Exercise aim:
Everything in the data that follows should be given again verbatim, except the images.

----

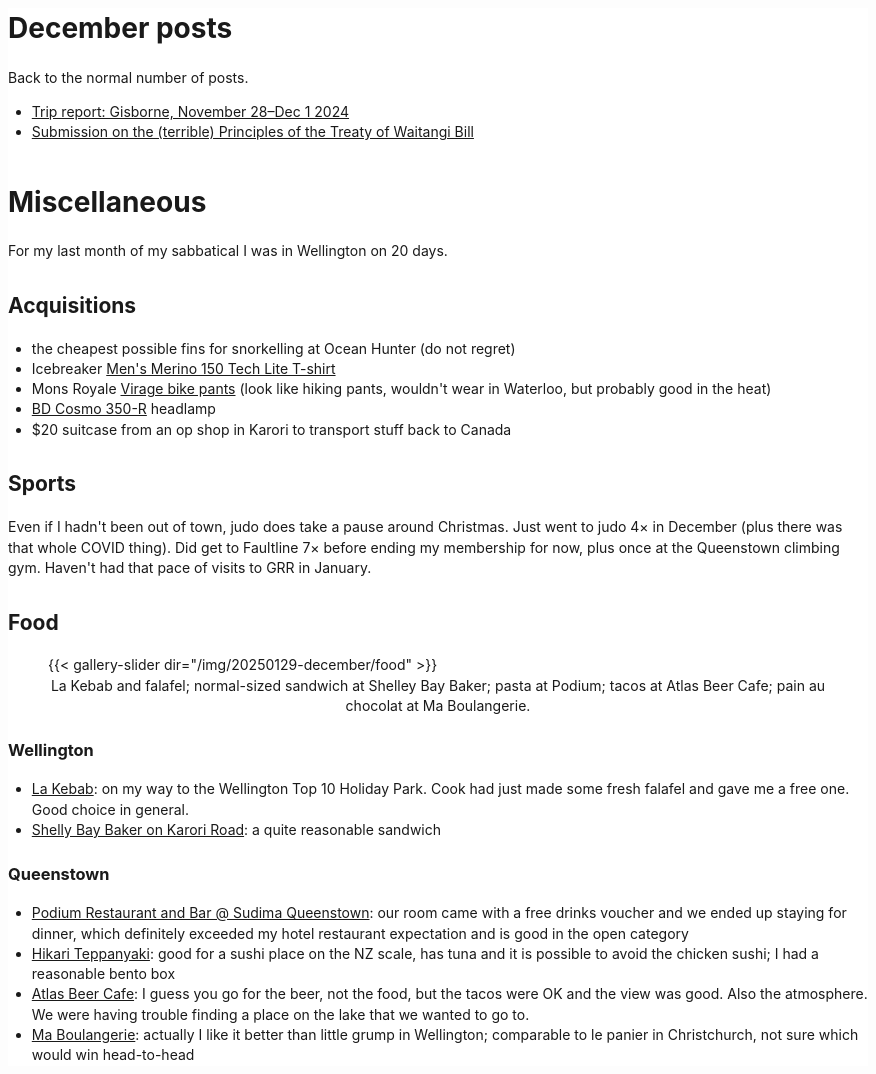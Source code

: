 # December posts

Back to the normal number of posts.
* [Trip report: Gisborne, November 28–Dec 1 2024](/post/20241205-gisborne)
* [Submission on the (terrible) Principles of the Treaty of Waitangi Bill](/post/20241206-submission-principles-treaty-of-waitangi)

# Miscellaneous

For my last month of my sabbatical I was in Wellington on 20 days.

## Acquisitions

* the cheapest possible fins for snorkelling at Ocean Hunter (do not regret)
* Icebreaker [Men's Merino 150 Tech Lite T-shirt](https://www.icebreaker.com/en-ca/mens-tshirts/merino-150-tech-lite-short-sleeve-t-shirt/0A56WL.html)
* Mons Royale [Virage bike pants](https://ca.monsroyale.com/products/virage-pants-black-mens-ss22) (look like hiking pants, wouldn't wear in Waterloo, but probably good in the heat)
* [BD Cosmo 350-R](https://www.blackdiamondequipment.com/en_US/product/cosmo-350-r/) headlamp
* $20 suitcase from an op shop in Karori to transport stuff back to Canada

## Sports

Even if I hadn't been out of town, judo does take a pause around
Christmas. Just went to judo 4× in December (plus there was that whole
COVID thing). Did get to Faultline 7× before ending my membership for
now, plus once at the Queenstown climbing gym. Haven't had that pace
of visits to GRR in January.

## Food

<figure>
{{< gallery-slider dir="/img/20250129-december/food" >}}
<figcaption style="text-align:center">La Kebab and falafel; normal-sized sandwich at Shelley Bay Baker; pasta at Podium; tacos at Atlas Beer Cafe; pain au chocolat at Ma Boulangerie.</figcaption>
</figure>

### Wellington

* [La Kebab](https://lakebab.nz/): on my way to the Wellington Top 10 Holiday Park. Cook had just made some fresh falafel and gave me a free one. Good choice in general.
* [Shelly Bay Baker on Karori Road](https://shellybaybaker.co.nz/): a quite reasonable sandwich

### Queenstown

* [Podium Restaurant and Bar @ Sudima Queenstown](https://www.sudimahotels.com/en/our-hotels/queenstown-5-mile/dine-drink/): our room came with a free drinks voucher and we ended up staying for dinner, which definitely exceeded my hotel restaurant expectation and is good in the open category
* [Hikari Teppanyaki](https://teppanyaki.hikari.co.nz/): good for a sushi place on the NZ scale, has tuna and it is possible to avoid the chicken sushi; I had a reasonable bento box
* [Atlas Beer Cafe](https://www.atlasbeercafe.com/): I guess you go for the beer, not the food, but the tacos were OK and the view was good. Also the atmosphere. We were having trouble finding a place on the lake that we wanted to go to.
* [Ma Boulangerie](https://www.facebook.com/maboulangerie.nz/): actually I like it better than little grump in Wellington; comparable to le panier in Christchurch, not sure which would win head-to-head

----

Answer to the exercise:
Source code

: # December posts

Back to the normal number of posts.
* [Trip report: Gisborne, November 28–Dec 1 2024](/post/20241205-gisborne)
* [Submission on the (terrible) Principles of the Treaty of Waitangi Bill](/post/20241206-submission-principles-treaty-of-waitangi)

# Miscellaneous

For my last month of my sabbatical I was in Wellington on 20 days.

## Acquisitions

* the cheapest possible fins for snorkelling at Ocean Hunter (do not regret)
* Icebreaker [Men's Merino 150 Tech Lite T-shirt](https://www.icebreaker.com/en-ca/mens-tshirts/merino-150-tech-lite-short-sleeve-t-shirt/0A56WL.html)
* Mons Royale [Virage bike pants](https://ca.monsroyale.com/products/virage-pants-black-mens-ss22) (look like hiking pants, wouldn't wear in Waterloo, but probably good in the heat)
* [BD Cosmo 350-R](https://www.blackdiamondequipment.com/en_US/product/cosmo-350-r/) headlamp
* $20 suitcase from an op shop in Karori to transport stuff back to Canada

## Sports

Even if I hadn't been out of town, judo does take a pause around
Christmas. Just went to judo 4× in December (plus there was that whole
COVID thing). Did get to Faultline 7× before ending my membership for
now, plus once at the Queenstown climbing gym. Haven't had that pace
of visits to GRR in January.

## Food

<figure>
{{< gallery-slider dir="/img/20250129-december/food" >}}
<figcaption style="text-align:center">La Kebab and falafel; normal-sized sandwich at Shelley Bay Baker; pasta at Podium; tacos at Atlas Beer Cafe; pain au chocolat at Ma Boulangerie.</figcaption>
</figure>

### Wellington

* [La Kebab](https://lakebab.nz/): on my way to the Wellington Top 10 Holiday Park. Cook had just made some fresh falafel and gave me a free one. Good choice in general.
* [Shelly Bay Baker on Karori Road](https://shellybaybaker.co.nz/): a quite reasonable sandwich

### Queenstown

* [Podium Restaurant and Bar @ Sudima Queenstown](https://www.sudimahotels.com/en/our-hotels/queenstown-5-mile/dine-drink/): our room came with a free drinks voucher and we ended up staying for dinner, which definitely exceeded my hotel restaurant expectation and is good in the open category
* [Hikari Teppanyaki](https://teppanyaki.hikari.co.nz/): good for a sushi place on the NZ scale, has tuna and it is possible to avoid the chicken sushi; I had a reasonable bento box
* [Atlas Beer Cafe](https://www.atlasbeercafe.com/): I guess you go for the beer, not the food, but the tacos were OK and the view was good. Also the atmosphere. We were having trouble finding a place on the lake that we wanted to go to.
* [Ma Boulangerie](https://www.facebook.com/maboulangerie.nz/): actually I like it better than little grump in Wellington; comparable to le panier in Christchurch, not sure which would win head-to-head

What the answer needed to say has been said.